_Task_: Drop every picture, then print the rest of the listing exactly as given.

.....

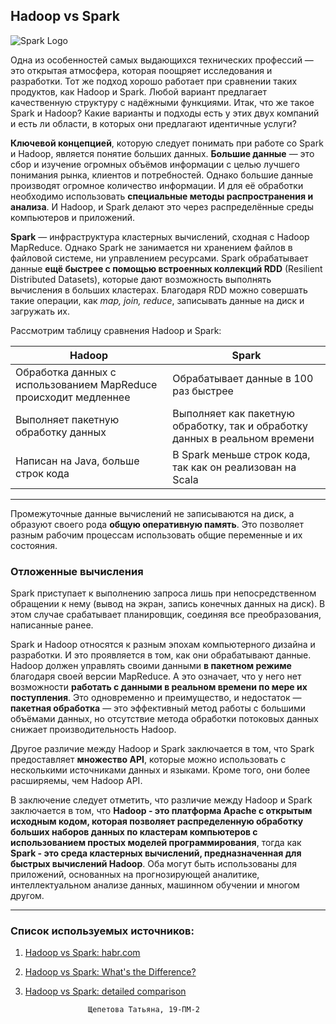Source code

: ## Hadoop vs Spark


![Spark  Logo](https://www.clipartmax.com/png/full/78-780281_whats-new-in-apache-spark-apache-spark-logo.png)

Одна из особенностей самых выдающихся технических профессий — это открытая атмосфера, которая поощряет исследования и разработки. Тот же подход хорошо работает при сравнении таких продуктов, как Hadoop и Spark. Любой вариант предлагает качественную структуру с надёжными функциями. Итак, что же такое Spark и Hadoop? Какие варианты и подходы есть у этих двух компаний и есть ли области, в которых они предлагают идентичные услуги?

**Ключевой концепцией**, которую следует понимать при работе со Spark и Hadoop, является понятие больших данных. **Большие данные** — это сбор и изучение огромных объёмов информации с целью лучшего понимания рынка, клиентов и потребностей. Однако большие данные производят огромное количество информации. И для её обработки необходимо использовать **специальные методы распространения и анализа**. И Hadoop, и Spark делают это через распределённые среды компьютеров и приложений.

**Spark** — инфраструктура кластерных вычислений, сходная с Hadoop MapReduce. Однако Spark не занимается ни хранением файлов в файловой системе, ни управлением ресурсами. Spark обрабатывает данные **ещё быстрее с помощью встроенных коллекций RDD** (Resilient Distributed Datasets), которые дают возможность выполнять вычисления в больших кластерах. Благодаря RDD можно совершать такие операции, как *map, join, reduce*, записывать данные на диск и загружать их.

Рассмотрим таблицу сравнения Hadoop и Spark:

|Hadoop                |         Spark      |
|----------------------|--------------------|
|Обработка данных с использованием MapReduce  происходит медленнее| Обрабатывает данные в 100 раз быстрее|
|Выполняет пакетную обработку данных| Выполняет как пакетную обработку, так и обработку данных в реальном времени|
|Написан на Java, больше строк кода| В Spark меньше строк кода, так как он реализован на Scala|
---

Промежуточные данные вычислений не записываются на диск, а образуют своего рода **общую оперативную память**. Это позволяет разным рабочим процессам использовать общие переменные и их состояния.

### Отложенные вычисления

Spark приступает к выполнению запроса лишь при непосредственном обращении к нему (вывод на экран, запись конечных данных на диск). В этом случае срабатывает планировщик, соединяя все преобразования, написанные ранее.

Spark и Hadoop относятся к разным эпохам компьютерного дизайна и разработки. И это проявляется в том, как они обрабатывают данные. Hadoop должен управлять своими данными **в пакетном режиме** благодаря своей версии MapReduce. А это означает, что у него нет возможности **работать с данными в реальном времени по мере их поступления**. Это одновременно и преимущество, и недостаток — **пакетная обработка** — это эффективный метод работы с большими объёмами данных, но отсутствие метода обработки потоковых данных снижает производительность Hadoop.

Другое различие между Hadoop и Spark заключается в том, что Spark предоставляет **множество API**, которые можно использовать с несколькими источниками данных и языками. Кроме того, они более расширяемы, чем Hadoop API.

В заключение следует отметить, что различие между Hadoop и Spark заключается в том, что **Hadoop - это платформа Apache с открытым исходным кодом, которая позволяет распределенную обработку больших наборов данных по кластерам компьютеров с использованием простых моделей программирования**, тогда как **Spark - это среда кластерных вычислений, предназначенная для быстрых вычислений Hadoop**. Оба могут быть использованы для приложений, основанных на прогнозирующей аналитике, интеллектуальном анализе данных, машинном обучении и многом другом.

---
### Список используемых источников:

1. [Hadoop vs Spark: habr.com](https://habr.com/ru/company/luxoft/blog/569330/)
2. [Hadoop vs Spark: What's the Difference?](https://www.ibm.com/cloud/blog/hadoop-vs-spark)
3. [Hadoop vs Spark: detailed comparison](https://bestprogrammer.ru/programmirovanie-i-razrabotka/spark-ili-hadoop-podrobnoe-sravnenie)


                     Щепетова Татьяна, 19-ПМ-2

.....

_Output below_:
Source code

: ## Hadoop vs Spark


![Spark  Logo](https://www.clipartmax.com/png/full/78-780281_whats-new-in-apache-spark-apache-spark-logo.png)

Одна из особенностей самых выдающихся технических профессий — это открытая атмосфера, которая поощряет исследования и разработки. Тот же подход хорошо работает при сравнении таких продуктов, как Hadoop и Spark. Любой вариант предлагает качественную структуру с надёжными функциями. Итак, что же такое Spark и Hadoop? Какие варианты и подходы есть у этих двух компаний и есть ли области, в которых они предлагают идентичные услуги?

**Ключевой концепцией**, которую следует понимать при работе со Spark и Hadoop, является понятие больших данных. **Большие данные** — это сбор и изучение огромных объёмов информации с целью лучшего понимания рынка, клиентов и потребностей. Однако большие данные производят огромное количество информации. И для её обработки необходимо использовать **специальные методы распространения и анализа**. И Hadoop, и Spark делают это через распределённые среды компьютеров и приложений.

**Spark** — инфраструктура кластерных вычислений, сходная с Hadoop MapReduce. Однако Spark не занимается ни хранением файлов в файловой системе, ни управлением ресурсами. Spark обрабатывает данные **ещё быстрее с помощью встроенных коллекций RDD** (Resilient Distributed Datasets), которые дают возможность выполнять вычисления в больших кластерах. Благодаря RDD можно совершать такие операции, как *map, join, reduce*, записывать данные на диск и загружать их.

Рассмотрим таблицу сравнения Hadoop и Spark:

|Hadoop                |         Spark      |
|----------------------|--------------------|
|Обработка данных с использованием MapReduce  происходит медленнее| Обрабатывает данные в 100 раз быстрее|
|Выполняет пакетную обработку данных| Выполняет как пакетную обработку, так и обработку данных в реальном времени|
|Написан на Java, больше строк кода| В Spark меньше строк кода, так как он реализован на Scala|
---

Промежуточные данные вычислений не записываются на диск, а образуют своего рода **общую оперативную память**. Это позволяет разным рабочим процессам использовать общие переменные и их состояния.

### Отложенные вычисления

Spark приступает к выполнению запроса лишь при непосредственном обращении к нему (вывод на экран, запись конечных данных на диск). В этом случае срабатывает планировщик, соединяя все преобразования, написанные ранее.

Spark и Hadoop относятся к разным эпохам компьютерного дизайна и разработки. И это проявляется в том, как они обрабатывают данные. Hadoop должен управлять своими данными **в пакетном режиме** благодаря своей версии MapReduce. А это означает, что у него нет возможности **работать с данными в реальном времени по мере их поступления**. Это одновременно и преимущество, и недостаток — **пакетная обработка** — это эффективный метод работы с большими объёмами данных, но отсутствие метода обработки потоковых данных снижает производительность Hadoop.

Другое различие между Hadoop и Spark заключается в том, что Spark предоставляет **множество API**, которые можно использовать с несколькими источниками данных и языками. Кроме того, они более расширяемы, чем Hadoop API.

В заключение следует отметить, что различие между Hadoop и Spark заключается в том, что **Hadoop - это платформа Apache с открытым исходным кодом, которая позволяет распределенную обработку больших наборов данных по кластерам компьютеров с использованием простых моделей программирования**, тогда как **Spark - это среда кластерных вычислений, предназначенная для быстрых вычислений Hadoop**. Оба могут быть использованы для приложений, основанных на прогнозирующей аналитике, интеллектуальном анализе данных, машинном обучении и многом другом.

---
### Список используемых источников:

1. [Hadoop vs Spark: habr.com](https://habr.com/ru/company/luxoft/blog/569330/)
2. [Hadoop vs Spark: What's the Difference?](https://www.ibm.com/cloud/blog/hadoop-vs-spark)
3. [Hadoop vs Spark: detailed comparison](https://bestprogrammer.ru/programmirovanie-i-razrabotka/spark-ili-hadoop-podrobnoe-sravnenie)


                     Щепетова Татьяна, 19-ПМ-2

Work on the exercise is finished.